Deafness, the most common sensory disorder, often strikes in childhood. In many cases, a child initially identified with partial deafness develops profound hearing loss over a period of months to years, often because of a gradual degeneration of the outer hair cells, which are required to amplify sound vibrations, and are also responsible for the exquisite sensitivity and frequency selectivity of mammalian hearing. Over half the cases of childhood deafness are due to single-gene defects, but the specific mechanisms by which many of these mutations cause progressive sensorineural hearing loss are not clearly defined. The ease of genetic manipulation in mice enables the creation of mutant alleles and the detailed dissection of the degenerative process.

This manuscript uses a mouse model to study the pathophysiological mechanisms underlying deafness caused by an autosomal dominant mutation in the alpha tectorin gene (Tecta C1509G). Tecta protein localizes to the tectorial membrane, an acellular gelatinous structure that interacts with the sensory hair cell stereociliary bundles and transduces sound within the mammalian cochlea. Children with the TECTA C1509G mutation are born with partial hearing loss, which progressively worsens with age.

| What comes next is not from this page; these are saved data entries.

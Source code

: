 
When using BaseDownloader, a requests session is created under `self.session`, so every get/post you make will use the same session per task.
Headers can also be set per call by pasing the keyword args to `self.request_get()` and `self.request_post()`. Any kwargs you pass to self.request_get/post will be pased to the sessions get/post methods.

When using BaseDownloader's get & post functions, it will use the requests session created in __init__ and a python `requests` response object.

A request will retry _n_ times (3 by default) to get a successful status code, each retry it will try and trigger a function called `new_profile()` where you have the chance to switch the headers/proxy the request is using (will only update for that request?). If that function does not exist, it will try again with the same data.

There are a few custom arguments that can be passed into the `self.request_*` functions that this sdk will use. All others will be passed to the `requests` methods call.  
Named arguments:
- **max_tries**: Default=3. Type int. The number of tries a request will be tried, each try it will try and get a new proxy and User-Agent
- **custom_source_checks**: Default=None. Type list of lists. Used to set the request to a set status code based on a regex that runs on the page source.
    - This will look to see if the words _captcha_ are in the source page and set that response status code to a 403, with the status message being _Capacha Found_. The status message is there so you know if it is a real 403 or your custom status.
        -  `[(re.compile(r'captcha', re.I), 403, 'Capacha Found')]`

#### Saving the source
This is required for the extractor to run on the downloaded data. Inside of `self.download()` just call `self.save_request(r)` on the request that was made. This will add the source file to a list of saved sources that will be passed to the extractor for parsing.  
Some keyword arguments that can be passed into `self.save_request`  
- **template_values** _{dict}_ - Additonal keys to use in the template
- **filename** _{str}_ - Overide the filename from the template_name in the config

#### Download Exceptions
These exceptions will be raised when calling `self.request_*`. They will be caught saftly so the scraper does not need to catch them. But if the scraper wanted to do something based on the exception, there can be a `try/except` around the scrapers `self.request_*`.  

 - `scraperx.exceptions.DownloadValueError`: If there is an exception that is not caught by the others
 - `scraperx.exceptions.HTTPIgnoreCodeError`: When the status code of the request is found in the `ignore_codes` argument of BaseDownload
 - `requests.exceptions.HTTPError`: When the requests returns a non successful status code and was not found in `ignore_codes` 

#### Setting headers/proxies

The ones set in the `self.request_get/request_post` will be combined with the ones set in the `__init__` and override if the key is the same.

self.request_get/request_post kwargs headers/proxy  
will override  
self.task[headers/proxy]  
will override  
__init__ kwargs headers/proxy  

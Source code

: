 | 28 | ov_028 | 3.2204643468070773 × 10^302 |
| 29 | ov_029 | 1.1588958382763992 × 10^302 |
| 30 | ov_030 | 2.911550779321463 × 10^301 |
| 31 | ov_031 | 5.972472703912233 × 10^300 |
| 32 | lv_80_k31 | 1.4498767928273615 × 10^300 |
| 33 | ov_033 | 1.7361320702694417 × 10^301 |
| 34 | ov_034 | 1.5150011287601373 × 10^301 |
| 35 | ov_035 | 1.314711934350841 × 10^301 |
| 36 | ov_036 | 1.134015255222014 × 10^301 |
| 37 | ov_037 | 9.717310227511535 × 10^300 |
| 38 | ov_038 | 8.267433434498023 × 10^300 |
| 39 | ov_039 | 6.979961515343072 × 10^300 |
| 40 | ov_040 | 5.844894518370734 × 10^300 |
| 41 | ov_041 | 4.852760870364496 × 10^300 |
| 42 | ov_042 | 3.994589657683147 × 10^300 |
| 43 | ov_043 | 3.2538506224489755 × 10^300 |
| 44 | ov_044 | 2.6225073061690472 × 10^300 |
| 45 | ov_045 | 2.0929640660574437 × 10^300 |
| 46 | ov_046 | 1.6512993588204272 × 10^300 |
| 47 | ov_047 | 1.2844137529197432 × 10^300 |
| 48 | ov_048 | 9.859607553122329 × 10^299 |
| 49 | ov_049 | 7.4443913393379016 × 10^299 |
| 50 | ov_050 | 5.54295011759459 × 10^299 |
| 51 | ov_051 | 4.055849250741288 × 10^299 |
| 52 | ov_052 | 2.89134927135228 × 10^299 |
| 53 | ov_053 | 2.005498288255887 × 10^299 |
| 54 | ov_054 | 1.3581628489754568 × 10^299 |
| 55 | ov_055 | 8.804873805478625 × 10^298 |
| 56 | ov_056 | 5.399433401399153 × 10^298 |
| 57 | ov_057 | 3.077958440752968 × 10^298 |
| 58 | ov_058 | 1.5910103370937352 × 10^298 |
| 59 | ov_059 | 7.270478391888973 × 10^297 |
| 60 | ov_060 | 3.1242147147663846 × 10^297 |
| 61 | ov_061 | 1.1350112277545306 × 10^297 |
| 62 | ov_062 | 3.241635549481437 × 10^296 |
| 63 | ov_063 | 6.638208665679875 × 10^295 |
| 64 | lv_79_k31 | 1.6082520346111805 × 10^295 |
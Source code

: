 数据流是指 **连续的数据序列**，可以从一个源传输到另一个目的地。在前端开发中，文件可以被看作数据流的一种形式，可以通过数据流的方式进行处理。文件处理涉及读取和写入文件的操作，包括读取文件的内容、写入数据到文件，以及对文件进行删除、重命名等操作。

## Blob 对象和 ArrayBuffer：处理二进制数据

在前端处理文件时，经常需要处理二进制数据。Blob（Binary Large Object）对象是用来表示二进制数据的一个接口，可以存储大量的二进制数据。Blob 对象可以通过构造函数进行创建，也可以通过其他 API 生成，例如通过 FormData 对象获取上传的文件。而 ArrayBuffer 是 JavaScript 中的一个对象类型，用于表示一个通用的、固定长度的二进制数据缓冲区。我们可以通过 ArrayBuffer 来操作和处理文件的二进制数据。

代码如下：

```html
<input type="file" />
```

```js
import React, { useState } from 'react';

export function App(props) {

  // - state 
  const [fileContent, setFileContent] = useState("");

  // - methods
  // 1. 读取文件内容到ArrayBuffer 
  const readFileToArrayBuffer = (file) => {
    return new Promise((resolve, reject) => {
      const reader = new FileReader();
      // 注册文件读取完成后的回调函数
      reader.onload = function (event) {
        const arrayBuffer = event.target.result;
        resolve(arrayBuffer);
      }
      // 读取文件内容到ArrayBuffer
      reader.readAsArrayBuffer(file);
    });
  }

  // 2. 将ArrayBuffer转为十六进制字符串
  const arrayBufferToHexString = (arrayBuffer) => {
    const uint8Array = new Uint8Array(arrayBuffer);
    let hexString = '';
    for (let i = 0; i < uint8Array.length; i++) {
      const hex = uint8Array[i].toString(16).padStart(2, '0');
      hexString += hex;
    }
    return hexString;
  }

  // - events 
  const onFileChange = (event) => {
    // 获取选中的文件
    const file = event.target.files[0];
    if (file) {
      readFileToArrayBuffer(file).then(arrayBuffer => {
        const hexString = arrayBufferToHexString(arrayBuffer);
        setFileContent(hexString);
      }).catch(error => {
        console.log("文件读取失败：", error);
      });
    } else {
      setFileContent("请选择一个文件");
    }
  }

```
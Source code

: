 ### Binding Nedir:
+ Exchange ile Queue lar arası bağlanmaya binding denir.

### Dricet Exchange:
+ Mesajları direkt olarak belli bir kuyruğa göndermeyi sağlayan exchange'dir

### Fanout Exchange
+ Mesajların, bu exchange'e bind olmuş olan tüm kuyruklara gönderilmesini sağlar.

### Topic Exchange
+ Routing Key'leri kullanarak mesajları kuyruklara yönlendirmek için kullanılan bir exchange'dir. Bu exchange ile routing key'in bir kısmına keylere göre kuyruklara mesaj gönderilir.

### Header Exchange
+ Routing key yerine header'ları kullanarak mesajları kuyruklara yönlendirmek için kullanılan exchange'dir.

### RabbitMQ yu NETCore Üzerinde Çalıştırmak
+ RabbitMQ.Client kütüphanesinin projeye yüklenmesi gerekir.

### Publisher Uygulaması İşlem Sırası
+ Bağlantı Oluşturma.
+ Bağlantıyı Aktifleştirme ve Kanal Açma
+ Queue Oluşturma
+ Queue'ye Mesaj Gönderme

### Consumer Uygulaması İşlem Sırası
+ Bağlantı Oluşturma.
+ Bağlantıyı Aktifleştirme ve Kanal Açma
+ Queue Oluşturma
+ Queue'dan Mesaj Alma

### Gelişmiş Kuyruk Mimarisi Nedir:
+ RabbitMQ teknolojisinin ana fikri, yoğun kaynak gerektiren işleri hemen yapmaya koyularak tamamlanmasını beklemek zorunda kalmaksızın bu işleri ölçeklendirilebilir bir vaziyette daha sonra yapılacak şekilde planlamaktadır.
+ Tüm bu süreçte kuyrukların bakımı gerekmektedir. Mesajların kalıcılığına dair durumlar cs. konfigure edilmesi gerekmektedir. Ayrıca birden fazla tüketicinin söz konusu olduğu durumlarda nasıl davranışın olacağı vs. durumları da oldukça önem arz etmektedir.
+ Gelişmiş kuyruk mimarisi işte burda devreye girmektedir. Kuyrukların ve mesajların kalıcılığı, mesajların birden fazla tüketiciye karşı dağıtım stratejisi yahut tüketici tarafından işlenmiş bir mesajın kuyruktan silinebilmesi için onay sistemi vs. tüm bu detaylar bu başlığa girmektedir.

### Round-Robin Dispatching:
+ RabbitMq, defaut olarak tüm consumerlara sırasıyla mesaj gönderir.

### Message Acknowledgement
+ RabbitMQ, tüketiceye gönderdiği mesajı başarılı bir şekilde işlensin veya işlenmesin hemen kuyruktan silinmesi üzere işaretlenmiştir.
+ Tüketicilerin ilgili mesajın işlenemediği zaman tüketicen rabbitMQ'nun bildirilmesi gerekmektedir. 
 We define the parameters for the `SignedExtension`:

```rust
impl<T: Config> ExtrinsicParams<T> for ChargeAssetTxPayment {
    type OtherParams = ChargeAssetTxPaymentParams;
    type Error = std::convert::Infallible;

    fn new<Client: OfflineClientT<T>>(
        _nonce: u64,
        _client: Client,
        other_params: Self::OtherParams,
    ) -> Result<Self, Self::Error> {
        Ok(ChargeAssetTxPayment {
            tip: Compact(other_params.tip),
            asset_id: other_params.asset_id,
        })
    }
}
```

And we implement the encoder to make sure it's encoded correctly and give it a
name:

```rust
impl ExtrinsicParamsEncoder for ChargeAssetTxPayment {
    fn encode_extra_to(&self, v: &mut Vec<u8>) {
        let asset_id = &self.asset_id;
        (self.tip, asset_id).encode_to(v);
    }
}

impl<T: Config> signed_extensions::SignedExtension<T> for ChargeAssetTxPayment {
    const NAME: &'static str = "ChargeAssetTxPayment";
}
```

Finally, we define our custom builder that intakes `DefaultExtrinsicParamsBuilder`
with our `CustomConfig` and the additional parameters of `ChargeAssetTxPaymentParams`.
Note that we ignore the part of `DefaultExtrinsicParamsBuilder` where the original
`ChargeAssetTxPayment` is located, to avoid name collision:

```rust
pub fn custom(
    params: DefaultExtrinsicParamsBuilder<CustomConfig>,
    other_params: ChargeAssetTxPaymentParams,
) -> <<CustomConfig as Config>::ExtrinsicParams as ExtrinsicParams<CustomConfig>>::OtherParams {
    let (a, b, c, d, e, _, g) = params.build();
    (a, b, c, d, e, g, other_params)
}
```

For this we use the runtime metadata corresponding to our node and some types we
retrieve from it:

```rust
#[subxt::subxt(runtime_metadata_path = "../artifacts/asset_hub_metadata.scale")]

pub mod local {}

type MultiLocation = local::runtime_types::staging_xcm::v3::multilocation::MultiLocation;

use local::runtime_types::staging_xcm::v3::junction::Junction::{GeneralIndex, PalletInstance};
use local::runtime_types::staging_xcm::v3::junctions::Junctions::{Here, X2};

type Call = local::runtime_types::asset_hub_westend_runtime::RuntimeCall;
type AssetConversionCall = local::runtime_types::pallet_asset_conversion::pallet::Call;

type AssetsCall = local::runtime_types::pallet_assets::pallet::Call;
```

Tecta C1509G mice have hearing loss because the tectorial membrane is congenitally malformed, such that sound stimulates only the first row of outer hair cells, instead of all three rows. Thus, forward transduction (the process of converting sound pressure waves into voltage signals) is defective. Outer hair cells are also crucially important for amplifying and sharpening the tuning of the traveling soundwave, by a process termed reverse transduction. Surprisingly, reverse transduction was increased in Tecta C1509G mice, owing to upregulation of the outer hair cell electromotility motor protein prestin. Since Tecta is not expressed within hair cells, a non-cell-autonomous mechanism is responsible, which partially compensates for the hearing loss caused by defective forward transduction.

The Tecta C1509G mouse provides a unique opportunity to study how the targeted loss of outer hair cell stimulation alters cochlear physiology and cellular gene expression. Intriguingly, the increase in reverse transduction might also cause the progressive hearing loss associated with this mutation, perhaps by putting the outer hair cells at greater risk of damage from noise exposure or aging.

The findings from this study have general applicability to all the many forms of human hearing loss caused by deficient outer hair cell stimulation. Tecta C1509G mice may also be of use as a model system for the development of therapies to slow the rate of hearing loss. Such a therapy would be of great importance, allowing children with progressive hearing loss to lengthen their window of hearing while they are in the crucial process of learning speech and language, and reducing a major cause of societal isolation and depression in the elderly.